Organolanthanides with 3-(2-pyridylmethyl) indenyl ligands: synthesis, crystal structures and catalytic activities of divalent complexes for ε-caprolactone polymerization

Reaction of 3-(2-pyridylmethyl)indenyl lithium (1) with LnI2(THF)2 (Ln = Sm, Yb) in THF produced the divalent organolanthanides (C5H4NCH2C9H6)2LnII(THF) (Ln = Sm (2), Yb (3)) in high yield. 1 reacts with LnCl3 (Ln = Nd, Sm, Yb) in THF to give bis(3-(2-pyridylmethyl)indenyl) lanthanide chlorides (C5H4NCH2C9H6)2LnIIICl (Ln = Nd (4), Sm (5)) and the unexpected divalent lanthanides 3 (Ln = Yb).
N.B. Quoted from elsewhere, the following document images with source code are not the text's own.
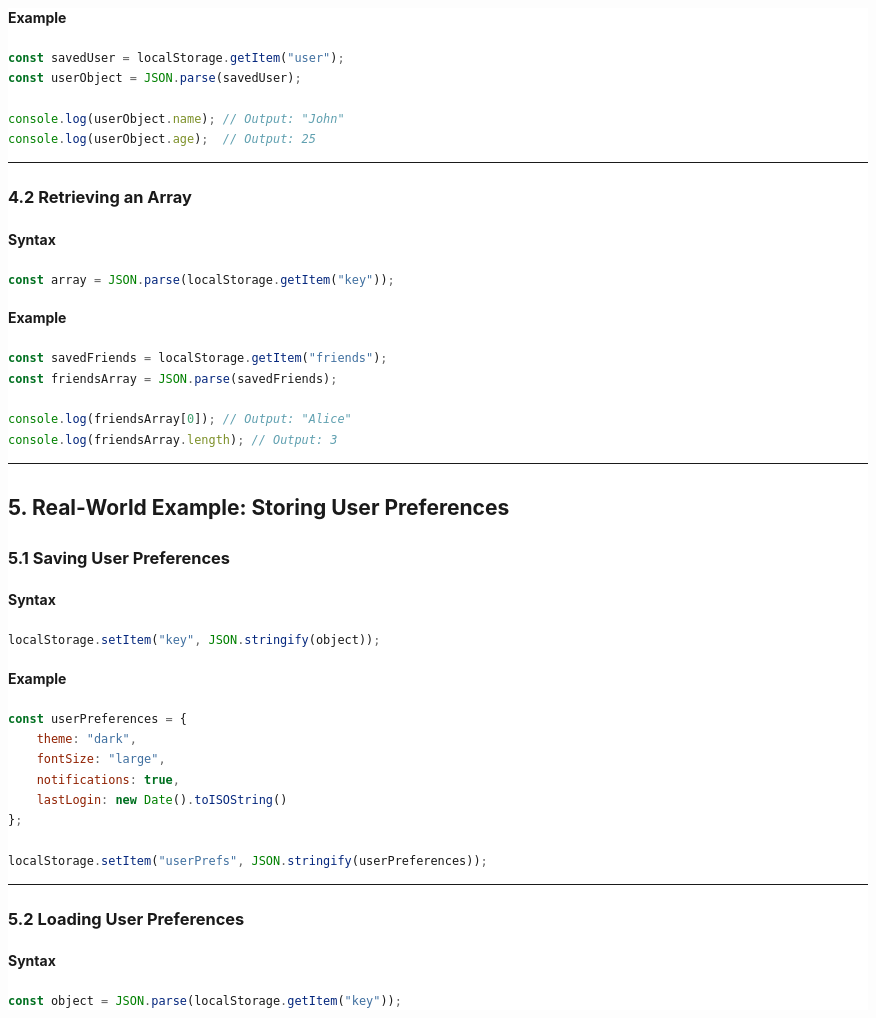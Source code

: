 #### **Example**  
```javascript
const savedUser = localStorage.getItem("user");
const userObject = JSON.parse(savedUser);

console.log(userObject.name); // Output: "John"
console.log(userObject.age);  // Output: 25
```

---

### **4.2 Retrieving an Array**  
#### **Syntax**  
```javascript
const array = JSON.parse(localStorage.getItem("key"));
```

#### **Example**  
```javascript
const savedFriends = localStorage.getItem("friends");
const friendsArray = JSON.parse(savedFriends);

console.log(friendsArray[0]); // Output: "Alice"
console.log(friendsArray.length); // Output: 3
```

---

## **5. Real-World Example: Storing User Preferences**  

### **5.1 Saving User Preferences**  
#### **Syntax**  
```javascript
localStorage.setItem("key", JSON.stringify(object));
```

#### **Example**  
```javascript
const userPreferences = {
    theme: "dark",
    fontSize: "large",
    notifications: true,
    lastLogin: new Date().toISOString()
};

localStorage.setItem("userPrefs", JSON.stringify(userPreferences));
```

---

### **5.2 Loading User Preferences**  
#### **Syntax**  
```javascript
const object = JSON.parse(localStorage.getItem("key"));
```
Complexes 2–5 show more stable in air than the non-functionalized analogues. X-ray structural analyses of 2–4 were performed. 2 and 3 belong to the high symmetrical space group (Cmcm) with the same structures, they are THF-solvated 9-coordinate monomeric in the solid state, while 4 is an unsolvated 9-coordinate monomer with a trans arrangement of both the sidearms and indenyl rings in the solid state. Additionally, 2 and 3 show moderate polymerization activities for ε-caprolactone (CL).